We grew a lot of winter squash, and some summer squash, and then we also had volunteer squash from 2012. Plants came up in the garden at different spots and we just let them grow. They were mostly summer squash from our 2012 plantings of green zucchini (courgettes) and yellow squash.
The volunteers were from plants that had hybridized, I guess, because they were basically yellow but with green ends on them. They were shaped like zucchini. They grew very big, and we assumed they were too big to be edible. They seemed to have become gourds. Until we tried one...
Callie was pretty interested in what I was doing — getting the rings ready for the oven.
Yesterday I cooked the last big hybrid summer/winter (autumn?) squash according to an idea that I got from Ms. Lemon's cooking blog, here. Ms. Lemon lives in Southern California, I believe. I don't know her but I'm happy to have found her blog when she left a comment on my recent post about Jacques Pépin.
What you do is cut the long sausage-shaped squash — a summer or winter variety — into 2-inch (5 cm) thick slices. You then use a knife or spoon to remove the seeds and pulp at the core of each ring, hollowing it out so that you can put stuffing in the hole. Lay the rigs on one of the cut sides, and then fill them with stuffing.

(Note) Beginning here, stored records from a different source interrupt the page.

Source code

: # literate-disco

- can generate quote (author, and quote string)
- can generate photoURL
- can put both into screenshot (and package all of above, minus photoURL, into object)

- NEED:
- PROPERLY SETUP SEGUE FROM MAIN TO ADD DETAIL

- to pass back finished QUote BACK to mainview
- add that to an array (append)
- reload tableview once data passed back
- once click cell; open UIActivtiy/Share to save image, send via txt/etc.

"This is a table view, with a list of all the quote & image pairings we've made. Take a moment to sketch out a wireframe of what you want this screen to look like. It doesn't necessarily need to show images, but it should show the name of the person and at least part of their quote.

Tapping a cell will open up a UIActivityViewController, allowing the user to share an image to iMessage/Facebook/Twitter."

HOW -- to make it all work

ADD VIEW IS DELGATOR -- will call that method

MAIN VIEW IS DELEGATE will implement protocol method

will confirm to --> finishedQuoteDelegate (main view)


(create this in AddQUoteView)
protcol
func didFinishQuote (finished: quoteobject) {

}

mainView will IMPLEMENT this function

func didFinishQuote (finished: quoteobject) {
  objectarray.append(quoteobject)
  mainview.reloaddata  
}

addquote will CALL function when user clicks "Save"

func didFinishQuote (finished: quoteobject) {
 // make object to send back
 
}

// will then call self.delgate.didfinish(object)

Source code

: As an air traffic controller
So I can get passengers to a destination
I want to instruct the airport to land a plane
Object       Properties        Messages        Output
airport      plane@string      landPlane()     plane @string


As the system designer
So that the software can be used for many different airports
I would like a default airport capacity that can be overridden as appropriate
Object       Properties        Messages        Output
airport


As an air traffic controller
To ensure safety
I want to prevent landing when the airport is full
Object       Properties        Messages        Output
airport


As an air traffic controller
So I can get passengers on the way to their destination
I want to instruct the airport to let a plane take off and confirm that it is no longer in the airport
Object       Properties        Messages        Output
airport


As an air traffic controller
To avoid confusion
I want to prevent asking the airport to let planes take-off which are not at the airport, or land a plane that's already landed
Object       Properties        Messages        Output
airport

I didn't know how much stuffing I would need but it worked out. I mounded the stuffing up and used it all to fill the six squash rings I had made. The ingredients were:
¾ cup dry couscous (180 ml)
1 cup or more hot water (240 ml or more)
2 small carrots, grated
1 small onion, finely chopped
6 or 8 mushrooms, finely chopped
½ cup of dried tomatoes, chopped
2 garlic cloves, finely chopped or pressed
1 tsp. fennel seeds
1 pinch cayenne pepper
1 pinch ground cloves
10 oz. ground pork, chicken, or turkey (300 g)
salt and pepper
smoked or sweet paprika, for dusting
Put the couscous in a 2-cup measure or large bowl and pour on the hot water. The couscous will absorb all the water and become light and fluffy. It's the base of the stuffing.
Sauté the carrot, onion, garlic, mushrooms, dried tomato, and spices (your choice of spices, really). Let that mixture cool and then mix it with the re-hydrated couscous and the ground meat. Add the eggs and mush everything together well, seasoning the stuffing to taste with salt and pepper.
Fill each squash ring with the stuffing mixture, mounding it up on top, and sprinkle each mound of stuffing with some paprika. Drizzle each squash ring with olive oil. Put the stuffed squash rings in a medium oven for 30 minutes or more, testing the squash with a skewer to make sure it's tender. Then turn the oven up higher to let the stuffing mounds brown a little. Serve.